A opinião é de Roberto Mela, padre dehoniano, teólogo e professor da Faculdade Teológica da Sicília, ao comentar o livro Le tre vie di salvezza di Paolo l’ebreo. L’apostolo dei gentili nel giudaismo del I secolo ([Piccola biblioteca teologica 141] Claudiana, Torino 2021, pp. 264, € 24,50, ISBN 9788868983048), de autoria de Gabriele Boccaccini. O artigo foi publicado por Settimana News, 30-01-2022. A tradução é de Luisa Rabolini.

 

 

Eis o artigo. 

 

Gabriele Boccaccini é especialista em Judaísmo do Segundo Templo e literatura enóquica.

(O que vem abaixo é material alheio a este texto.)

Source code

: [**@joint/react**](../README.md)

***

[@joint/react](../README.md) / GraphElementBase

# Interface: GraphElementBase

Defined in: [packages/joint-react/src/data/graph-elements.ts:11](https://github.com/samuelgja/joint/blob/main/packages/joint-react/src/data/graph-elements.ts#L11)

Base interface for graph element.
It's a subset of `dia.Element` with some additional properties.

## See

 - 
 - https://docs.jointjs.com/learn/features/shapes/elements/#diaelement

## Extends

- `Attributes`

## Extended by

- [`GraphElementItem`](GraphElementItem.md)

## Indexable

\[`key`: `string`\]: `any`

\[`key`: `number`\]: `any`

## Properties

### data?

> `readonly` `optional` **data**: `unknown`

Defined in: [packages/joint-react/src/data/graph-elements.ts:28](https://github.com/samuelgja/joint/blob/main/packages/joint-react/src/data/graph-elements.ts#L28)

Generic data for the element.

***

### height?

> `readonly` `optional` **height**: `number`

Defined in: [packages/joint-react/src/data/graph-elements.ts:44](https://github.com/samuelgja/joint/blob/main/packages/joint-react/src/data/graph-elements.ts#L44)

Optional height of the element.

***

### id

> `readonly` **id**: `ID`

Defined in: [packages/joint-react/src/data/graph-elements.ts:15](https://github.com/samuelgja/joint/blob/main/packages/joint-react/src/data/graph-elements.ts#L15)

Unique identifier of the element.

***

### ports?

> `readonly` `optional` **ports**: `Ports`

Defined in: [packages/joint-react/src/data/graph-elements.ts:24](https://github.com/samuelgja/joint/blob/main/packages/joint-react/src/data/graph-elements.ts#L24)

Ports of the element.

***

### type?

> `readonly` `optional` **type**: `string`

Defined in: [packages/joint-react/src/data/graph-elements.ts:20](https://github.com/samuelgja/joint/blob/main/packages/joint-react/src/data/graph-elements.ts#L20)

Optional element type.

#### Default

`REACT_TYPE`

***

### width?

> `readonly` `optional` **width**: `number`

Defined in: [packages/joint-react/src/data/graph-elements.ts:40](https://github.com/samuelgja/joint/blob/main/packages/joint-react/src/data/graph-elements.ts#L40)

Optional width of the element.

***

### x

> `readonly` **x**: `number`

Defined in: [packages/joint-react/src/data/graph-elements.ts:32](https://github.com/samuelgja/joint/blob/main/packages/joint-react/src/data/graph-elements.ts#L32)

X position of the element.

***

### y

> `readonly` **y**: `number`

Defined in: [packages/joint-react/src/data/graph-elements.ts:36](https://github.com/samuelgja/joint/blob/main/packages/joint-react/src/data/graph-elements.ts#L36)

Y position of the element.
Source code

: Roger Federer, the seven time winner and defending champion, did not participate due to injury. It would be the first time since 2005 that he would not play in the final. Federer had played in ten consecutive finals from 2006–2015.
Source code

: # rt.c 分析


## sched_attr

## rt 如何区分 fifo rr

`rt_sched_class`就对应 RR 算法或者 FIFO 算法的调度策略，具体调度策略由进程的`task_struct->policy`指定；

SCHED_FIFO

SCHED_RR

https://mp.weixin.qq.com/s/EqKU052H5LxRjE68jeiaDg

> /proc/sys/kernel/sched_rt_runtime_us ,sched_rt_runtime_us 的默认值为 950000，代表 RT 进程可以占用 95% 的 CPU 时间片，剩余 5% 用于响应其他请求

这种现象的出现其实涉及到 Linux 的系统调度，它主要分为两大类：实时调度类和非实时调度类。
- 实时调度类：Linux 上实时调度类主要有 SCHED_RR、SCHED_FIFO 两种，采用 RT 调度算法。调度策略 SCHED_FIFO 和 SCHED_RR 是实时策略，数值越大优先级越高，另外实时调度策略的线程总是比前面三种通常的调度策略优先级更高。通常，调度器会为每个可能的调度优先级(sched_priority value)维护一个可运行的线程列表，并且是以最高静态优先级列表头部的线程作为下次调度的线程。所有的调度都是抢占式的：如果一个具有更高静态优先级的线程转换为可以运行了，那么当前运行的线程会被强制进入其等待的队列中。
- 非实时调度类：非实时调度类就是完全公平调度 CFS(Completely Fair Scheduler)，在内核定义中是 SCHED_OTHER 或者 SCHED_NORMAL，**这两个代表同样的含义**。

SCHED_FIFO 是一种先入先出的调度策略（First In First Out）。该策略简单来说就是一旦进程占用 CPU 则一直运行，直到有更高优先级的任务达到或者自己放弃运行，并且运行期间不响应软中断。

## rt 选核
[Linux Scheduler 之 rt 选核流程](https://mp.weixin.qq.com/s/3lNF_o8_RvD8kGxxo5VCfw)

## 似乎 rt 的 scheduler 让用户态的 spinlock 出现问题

Formado em Turim sob a orientação do prof. Sacchi, é professor desde 1992 na Universidade de Michigan e, desde 2001, diretor do Enoch Seminar que ele mesmo fundou.

O propósito de seu livro é enquadrar a personalidade e o pensamento de Paulo dentro do variegado mundo do judaísmo do Segundo Templo, rejeitando a ideia de que ele seja um apóstata do judaísmo e que tenha desprezado e abolido a Torá.

Paulo era judeu e permaneceu judeu para sempre, mesmo quando se tornou discípulo de Jesus e apóstolo dos gentios. Transmigrou do polo farisaico para o apocalíptico enóquico, mas não mudou de religião e nunca deixou sua identidade judaica.

Seu encontro com Jesus ressuscitado em Damasco não foi tanto uma "conversão" quanto uma revelação e uma vocação profética para anunciar a todos o evangelho da misericórdia do Messias Jesus. Paulo assumiu a vocação de anunciá-lo especialmente para o mundo dos gentios.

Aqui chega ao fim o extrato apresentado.